:: Data section
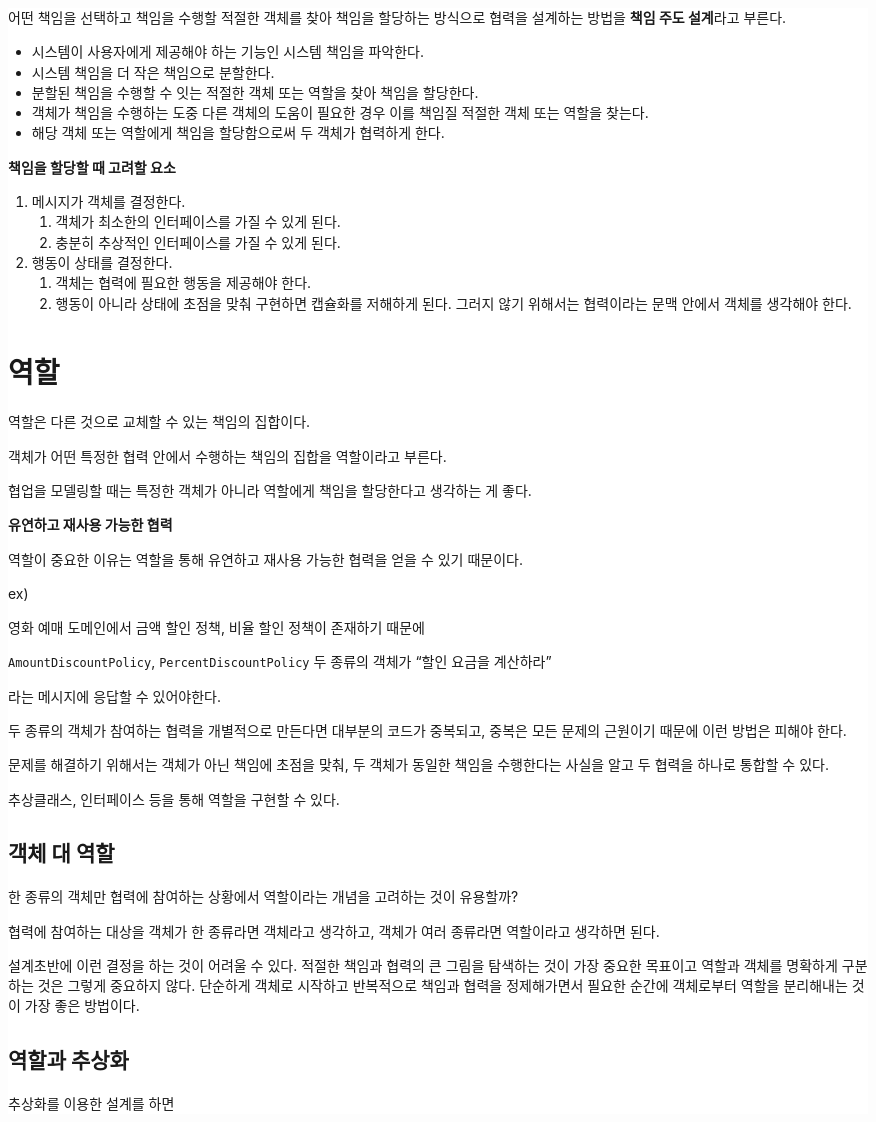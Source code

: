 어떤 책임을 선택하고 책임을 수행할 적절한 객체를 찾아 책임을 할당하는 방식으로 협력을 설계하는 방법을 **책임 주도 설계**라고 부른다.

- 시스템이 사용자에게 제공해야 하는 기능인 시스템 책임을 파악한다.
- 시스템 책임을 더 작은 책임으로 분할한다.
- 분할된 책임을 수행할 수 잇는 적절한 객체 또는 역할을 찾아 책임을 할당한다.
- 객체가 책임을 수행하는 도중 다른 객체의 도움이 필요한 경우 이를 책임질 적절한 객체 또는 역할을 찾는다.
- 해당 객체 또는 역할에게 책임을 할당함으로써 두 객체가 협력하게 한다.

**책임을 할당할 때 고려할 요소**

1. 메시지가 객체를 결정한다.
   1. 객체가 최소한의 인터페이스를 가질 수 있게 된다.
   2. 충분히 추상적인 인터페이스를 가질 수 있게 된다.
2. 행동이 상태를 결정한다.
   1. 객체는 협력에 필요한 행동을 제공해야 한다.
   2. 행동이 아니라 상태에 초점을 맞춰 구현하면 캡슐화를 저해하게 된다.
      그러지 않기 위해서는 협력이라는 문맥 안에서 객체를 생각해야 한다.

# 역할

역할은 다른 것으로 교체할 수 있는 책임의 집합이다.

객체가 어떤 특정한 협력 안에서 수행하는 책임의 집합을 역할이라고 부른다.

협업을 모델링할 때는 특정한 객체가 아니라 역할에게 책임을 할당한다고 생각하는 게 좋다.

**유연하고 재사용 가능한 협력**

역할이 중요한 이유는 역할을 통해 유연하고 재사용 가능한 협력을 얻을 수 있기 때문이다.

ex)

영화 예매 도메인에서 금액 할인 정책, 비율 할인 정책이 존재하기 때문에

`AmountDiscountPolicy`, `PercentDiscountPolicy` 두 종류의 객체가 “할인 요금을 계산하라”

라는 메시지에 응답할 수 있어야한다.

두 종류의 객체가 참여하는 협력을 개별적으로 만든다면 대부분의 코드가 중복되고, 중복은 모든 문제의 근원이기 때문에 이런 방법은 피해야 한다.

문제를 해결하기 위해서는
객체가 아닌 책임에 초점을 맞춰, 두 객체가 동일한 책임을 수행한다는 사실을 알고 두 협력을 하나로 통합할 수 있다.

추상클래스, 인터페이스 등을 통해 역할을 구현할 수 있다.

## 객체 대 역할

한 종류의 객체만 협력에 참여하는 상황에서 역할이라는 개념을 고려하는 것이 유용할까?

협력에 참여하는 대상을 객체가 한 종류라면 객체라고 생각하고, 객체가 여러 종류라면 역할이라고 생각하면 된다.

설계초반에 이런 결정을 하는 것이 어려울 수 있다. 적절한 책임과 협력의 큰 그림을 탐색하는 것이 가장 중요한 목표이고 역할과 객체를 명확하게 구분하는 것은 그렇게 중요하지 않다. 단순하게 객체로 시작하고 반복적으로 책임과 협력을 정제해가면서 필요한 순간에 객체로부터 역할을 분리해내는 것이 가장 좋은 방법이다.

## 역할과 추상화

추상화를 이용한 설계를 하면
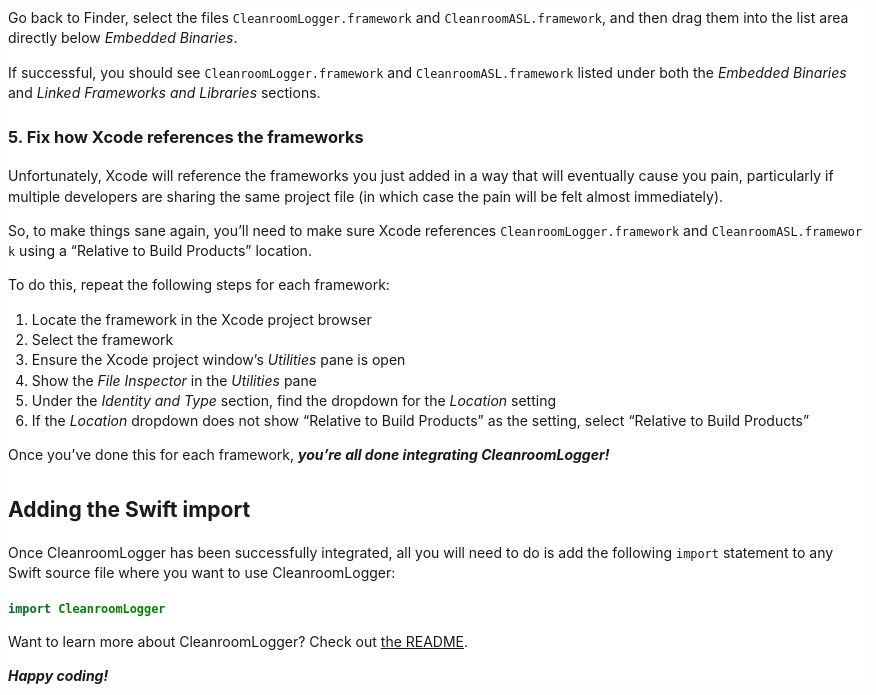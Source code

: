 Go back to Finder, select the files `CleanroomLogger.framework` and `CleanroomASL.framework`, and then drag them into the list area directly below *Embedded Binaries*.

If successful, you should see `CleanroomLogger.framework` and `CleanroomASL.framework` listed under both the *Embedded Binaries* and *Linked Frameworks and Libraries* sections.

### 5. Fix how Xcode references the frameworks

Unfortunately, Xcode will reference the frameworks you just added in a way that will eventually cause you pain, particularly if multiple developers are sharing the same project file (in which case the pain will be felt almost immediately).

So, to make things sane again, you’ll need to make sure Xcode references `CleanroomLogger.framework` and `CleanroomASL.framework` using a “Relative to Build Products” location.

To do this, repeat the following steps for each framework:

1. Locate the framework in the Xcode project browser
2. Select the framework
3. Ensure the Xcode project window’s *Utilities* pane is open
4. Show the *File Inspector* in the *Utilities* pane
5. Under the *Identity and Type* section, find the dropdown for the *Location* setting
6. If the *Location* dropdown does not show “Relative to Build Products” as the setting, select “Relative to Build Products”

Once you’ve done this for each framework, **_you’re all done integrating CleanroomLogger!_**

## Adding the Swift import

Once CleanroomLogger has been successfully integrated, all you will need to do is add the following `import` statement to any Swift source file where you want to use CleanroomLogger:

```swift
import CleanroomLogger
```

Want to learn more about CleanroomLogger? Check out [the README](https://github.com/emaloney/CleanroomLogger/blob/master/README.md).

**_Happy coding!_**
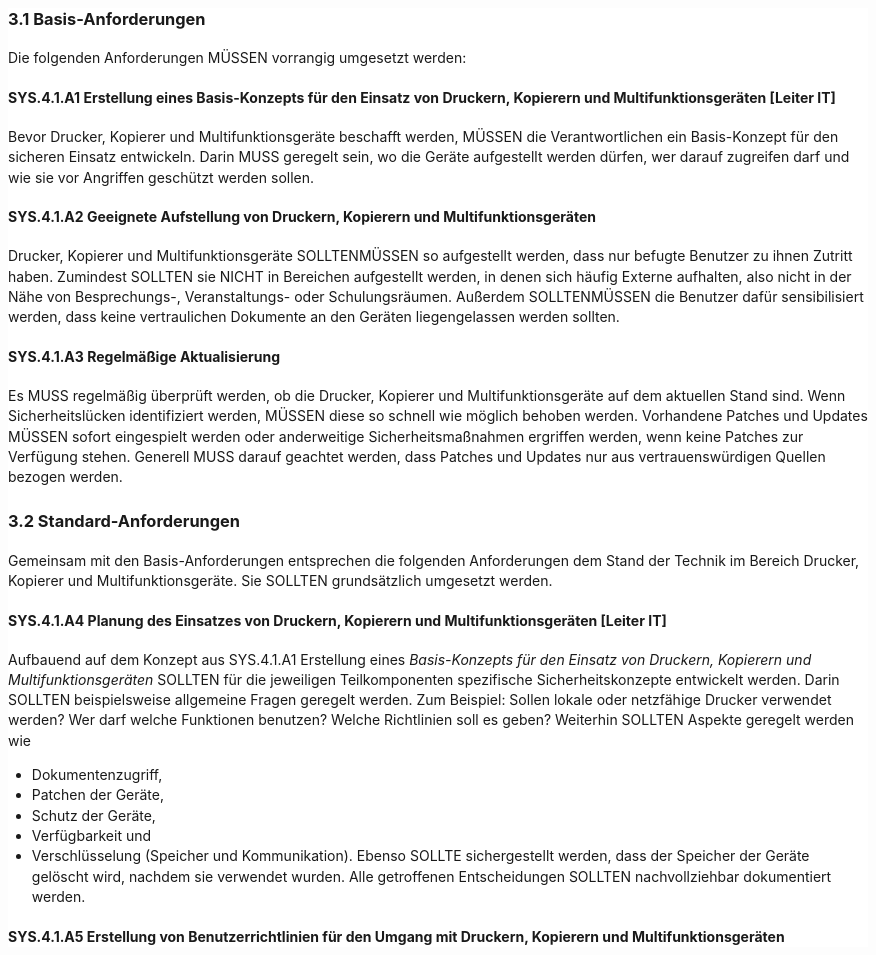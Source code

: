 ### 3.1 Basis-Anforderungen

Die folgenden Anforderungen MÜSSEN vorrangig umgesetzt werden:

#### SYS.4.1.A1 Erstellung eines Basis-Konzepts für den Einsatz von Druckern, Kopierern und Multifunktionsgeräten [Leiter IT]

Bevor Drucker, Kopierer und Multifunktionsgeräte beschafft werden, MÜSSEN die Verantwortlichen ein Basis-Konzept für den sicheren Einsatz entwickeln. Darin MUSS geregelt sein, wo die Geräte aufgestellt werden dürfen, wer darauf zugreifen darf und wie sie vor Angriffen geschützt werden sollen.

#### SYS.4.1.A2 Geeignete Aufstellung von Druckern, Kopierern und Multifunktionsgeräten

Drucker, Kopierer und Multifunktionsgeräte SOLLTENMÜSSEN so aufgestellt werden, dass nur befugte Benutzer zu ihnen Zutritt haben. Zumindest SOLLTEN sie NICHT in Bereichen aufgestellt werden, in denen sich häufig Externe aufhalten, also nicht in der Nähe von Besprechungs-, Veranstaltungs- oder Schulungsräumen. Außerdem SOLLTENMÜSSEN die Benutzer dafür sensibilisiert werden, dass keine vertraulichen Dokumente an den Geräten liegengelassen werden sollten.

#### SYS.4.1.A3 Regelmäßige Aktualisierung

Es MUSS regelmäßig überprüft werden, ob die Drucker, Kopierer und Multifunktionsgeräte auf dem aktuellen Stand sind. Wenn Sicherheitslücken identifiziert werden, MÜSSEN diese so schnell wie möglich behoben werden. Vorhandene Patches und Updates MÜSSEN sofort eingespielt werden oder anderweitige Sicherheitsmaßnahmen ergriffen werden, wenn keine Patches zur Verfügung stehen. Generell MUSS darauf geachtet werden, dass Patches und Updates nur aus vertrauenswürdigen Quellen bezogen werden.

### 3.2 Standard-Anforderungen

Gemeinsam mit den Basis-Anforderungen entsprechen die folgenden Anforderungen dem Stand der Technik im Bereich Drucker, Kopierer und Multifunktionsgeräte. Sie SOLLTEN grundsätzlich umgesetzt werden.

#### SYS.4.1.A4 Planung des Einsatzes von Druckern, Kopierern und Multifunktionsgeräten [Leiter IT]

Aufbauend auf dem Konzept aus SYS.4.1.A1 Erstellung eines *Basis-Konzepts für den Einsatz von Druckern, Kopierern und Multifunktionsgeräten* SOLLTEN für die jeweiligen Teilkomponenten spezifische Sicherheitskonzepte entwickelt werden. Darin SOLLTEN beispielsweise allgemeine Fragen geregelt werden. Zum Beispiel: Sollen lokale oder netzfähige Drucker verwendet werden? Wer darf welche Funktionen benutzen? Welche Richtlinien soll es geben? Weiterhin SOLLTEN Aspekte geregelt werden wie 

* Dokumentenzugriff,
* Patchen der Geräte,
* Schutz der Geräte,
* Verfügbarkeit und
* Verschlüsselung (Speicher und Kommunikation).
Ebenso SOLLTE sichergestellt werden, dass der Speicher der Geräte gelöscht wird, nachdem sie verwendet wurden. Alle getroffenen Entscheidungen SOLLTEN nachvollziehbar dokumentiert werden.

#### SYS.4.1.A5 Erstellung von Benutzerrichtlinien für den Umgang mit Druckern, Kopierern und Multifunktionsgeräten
::::
§ **What you should do**
Give the listing again exactly, but omit each image.

§ **Exercise solution**
Source code

: 어떤 책임을 선택하고 책임을 수행할 적절한 객체를 찾아 책임을 할당하는 방식으로 협력을 설계하는 방법을 **책임 주도 설계**라고 부른다.

- 시스템이 사용자에게 제공해야 하는 기능인 시스템 책임을 파악한다.
- 시스템 책임을 더 작은 책임으로 분할한다.
- 분할된 책임을 수행할 수 잇는 적절한 객체 또는 역할을 찾아 책임을 할당한다.
- 객체가 책임을 수행하는 도중 다른 객체의 도움이 필요한 경우 이를 책임질 적절한 객체 또는 역할을 찾는다.
- 해당 객체 또는 역할에게 책임을 할당함으로써 두 객체가 협력하게 한다.

**책임을 할당할 때 고려할 요소**

1. 메시지가 객체를 결정한다.
   1. 객체가 최소한의 인터페이스를 가질 수 있게 된다.
   2. 충분히 추상적인 인터페이스를 가질 수 있게 된다.
2. 행동이 상태를 결정한다.
   1. 객체는 협력에 필요한 행동을 제공해야 한다.
   2. 행동이 아니라 상태에 초점을 맞춰 구현하면 캡슐화를 저해하게 된다.
      그러지 않기 위해서는 협력이라는 문맥 안에서 객체를 생각해야 한다.

# 역할

역할은 다른 것으로 교체할 수 있는 책임의 집합이다.

객체가 어떤 특정한 협력 안에서 수행하는 책임의 집합을 역할이라고 부른다.

협업을 모델링할 때는 특정한 객체가 아니라 역할에게 책임을 할당한다고 생각하는 게 좋다.

**유연하고 재사용 가능한 협력**

역할이 중요한 이유는 역할을 통해 유연하고 재사용 가능한 협력을 얻을 수 있기 때문이다.

ex)

영화 예매 도메인에서 금액 할인 정책, 비율 할인 정책이 존재하기 때문에

`AmountDiscountPolicy`, `PercentDiscountPolicy` 두 종류의 객체가 “할인 요금을 계산하라”

라는 메시지에 응답할 수 있어야한다.

두 종류의 객체가 참여하는 협력을 개별적으로 만든다면 대부분의 코드가 중복되고, 중복은 모든 문제의 근원이기 때문에 이런 방법은 피해야 한다.

문제를 해결하기 위해서는
객체가 아닌 책임에 초점을 맞춰, 두 객체가 동일한 책임을 수행한다는 사실을 알고 두 협력을 하나로 통합할 수 있다.

추상클래스, 인터페이스 등을 통해 역할을 구현할 수 있다.

## 객체 대 역할

한 종류의 객체만 협력에 참여하는 상황에서 역할이라는 개념을 고려하는 것이 유용할까?

협력에 참여하는 대상을 객체가 한 종류라면 객체라고 생각하고, 객체가 여러 종류라면 역할이라고 생각하면 된다.

설계초반에 이런 결정을 하는 것이 어려울 수 있다. 적절한 책임과 협력의 큰 그림을 탐색하는 것이 가장 중요한 목표이고 역할과 객체를 명확하게 구분하는 것은 그렇게 중요하지 않다. 단순하게 객체로 시작하고 반복적으로 책임과 협력을 정제해가면서 필요한 순간에 객체로부터 역할을 분리해내는 것이 가장 좋은 방법이다.

## 역할과 추상화

추상화를 이용한 설계를 하면
Source code

: Go back to Finder, select the files `CleanroomLogger.framework` and `CleanroomASL.framework`, and then drag them into the list area directly below *Embedded Binaries*.

If successful, you should see `CleanroomLogger.framework` and `CleanroomASL.framework` listed under both the *Embedded Binaries* and *Linked Frameworks and Libraries* sections.

### 5. Fix how Xcode references the frameworks

Unfortunately, Xcode will reference the frameworks you just added in a way that will eventually cause you pain, particularly if multiple developers are sharing the same project file (in which case the pain will be felt almost immediately).

So, to make things sane again, you’ll need to make sure Xcode references `CleanroomLogger.framework` and `CleanroomASL.framework` using a “Relative to Build Products” location.

To do this, repeat the following steps for each framework:

1. Locate the framework in the Xcode project browser
2. Select the framework
3. Ensure the Xcode project window’s *Utilities* pane is open
4. Show the *File Inspector* in the *Utilities* pane
5. Under the *Identity and Type* section, find the dropdown for the *Location* setting
6. If the *Location* dropdown does not show “Relative to Build Products” as the setting, select “Relative to Build Products”

Once you’ve done this for each framework, **_you’re all done integrating CleanroomLogger!_**

## Adding the Swift import

Once CleanroomLogger has been successfully integrated, all you will need to do is add the following `import` statement to any Swift source file where you want to use CleanroomLogger:

```swift
import CleanroomLogger
```

Want to learn more about CleanroomLogger? Check out [the README](https://github.com/emaloney/CleanroomLogger/blob/master/README.md).

**_Happy coding!_**
Source code

: ### 3.1 Basis-Anforderungen

Die folgenden Anforderungen MÜSSEN vorrangig umgesetzt werden:

#### SYS.4.1.A1 Erstellung eines Basis-Konzepts für den Einsatz von Druckern, Kopierern und Multifunktionsgeräten [Leiter IT]

Bevor Drucker, Kopierer und Multifunktionsgeräte beschafft werden, MÜSSEN die Verantwortlichen ein Basis-Konzept für den sicheren Einsatz entwickeln. Darin MUSS geregelt sein, wo die Geräte aufgestellt werden dürfen, wer darauf zugreifen darf und wie sie vor Angriffen geschützt werden sollen.

#### SYS.4.1.A2 Geeignete Aufstellung von Druckern, Kopierern und Multifunktionsgeräten

Drucker, Kopierer und Multifunktionsgeräte SOLLTENMÜSSEN so aufgestellt werden, dass nur befugte Benutzer zu ihnen Zutritt haben. Zumindest SOLLTEN sie NICHT in Bereichen aufgestellt werden, in denen sich häufig Externe aufhalten, also nicht in der Nähe von Besprechungs-, Veranstaltungs- oder Schulungsräumen. Außerdem SOLLTENMÜSSEN die Benutzer dafür sensibilisiert werden, dass keine vertraulichen Dokumente an den Geräten liegengelassen werden sollten.

#### SYS.4.1.A3 Regelmäßige Aktualisierung

Es MUSS regelmäßig überprüft werden, ob die Drucker, Kopierer und Multifunktionsgeräte auf dem aktuellen Stand sind. Wenn Sicherheitslücken identifiziert werden, MÜSSEN diese so schnell wie möglich behoben werden. Vorhandene Patches und Updates MÜSSEN sofort eingespielt werden oder anderweitige Sicherheitsmaßnahmen ergriffen werden, wenn keine Patches zur Verfügung stehen. Generell MUSS darauf geachtet werden, dass Patches und Updates nur aus vertrauenswürdigen Quellen bezogen werden.

### 3.2 Standard-Anforderungen

Gemeinsam mit den Basis-Anforderungen entsprechen die folgenden Anforderungen dem Stand der Technik im Bereich Drucker, Kopierer und Multifunktionsgeräte. Sie SOLLTEN grundsätzlich umgesetzt werden.

#### SYS.4.1.A4 Planung des Einsatzes von Druckern, Kopierern und Multifunktionsgeräten [Leiter IT]

Aufbauend auf dem Konzept aus SYS.4.1.A1 Erstellung eines *Basis-Konzepts für den Einsatz von Druckern, Kopierern und Multifunktionsgeräten* SOLLTEN für die jeweiligen Teilkomponenten spezifische Sicherheitskonzepte entwickelt werden. Darin SOLLTEN beispielsweise allgemeine Fragen geregelt werden. Zum Beispiel: Sollen lokale oder netzfähige Drucker verwendet werden? Wer darf welche Funktionen benutzen? Welche Richtlinien soll es geben? Weiterhin SOLLTEN Aspekte geregelt werden wie 

* Dokumentenzugriff,
* Patchen der Geräte,
* Schutz der Geräte,
* Verfügbarkeit und
* Verschlüsselung (Speicher und Kommunikation).
Ebenso SOLLTE sichergestellt werden, dass der Speicher der Geräte gelöscht wird, nachdem sie verwendet wurden. Alle getroffenen Entscheidungen SOLLTEN nachvollziehbar dokumentiert werden.

#### SYS.4.1.A5 Erstellung von Benutzerrichtlinien für den Umgang mit Druckern, Kopierern und Multifunktionsgeräten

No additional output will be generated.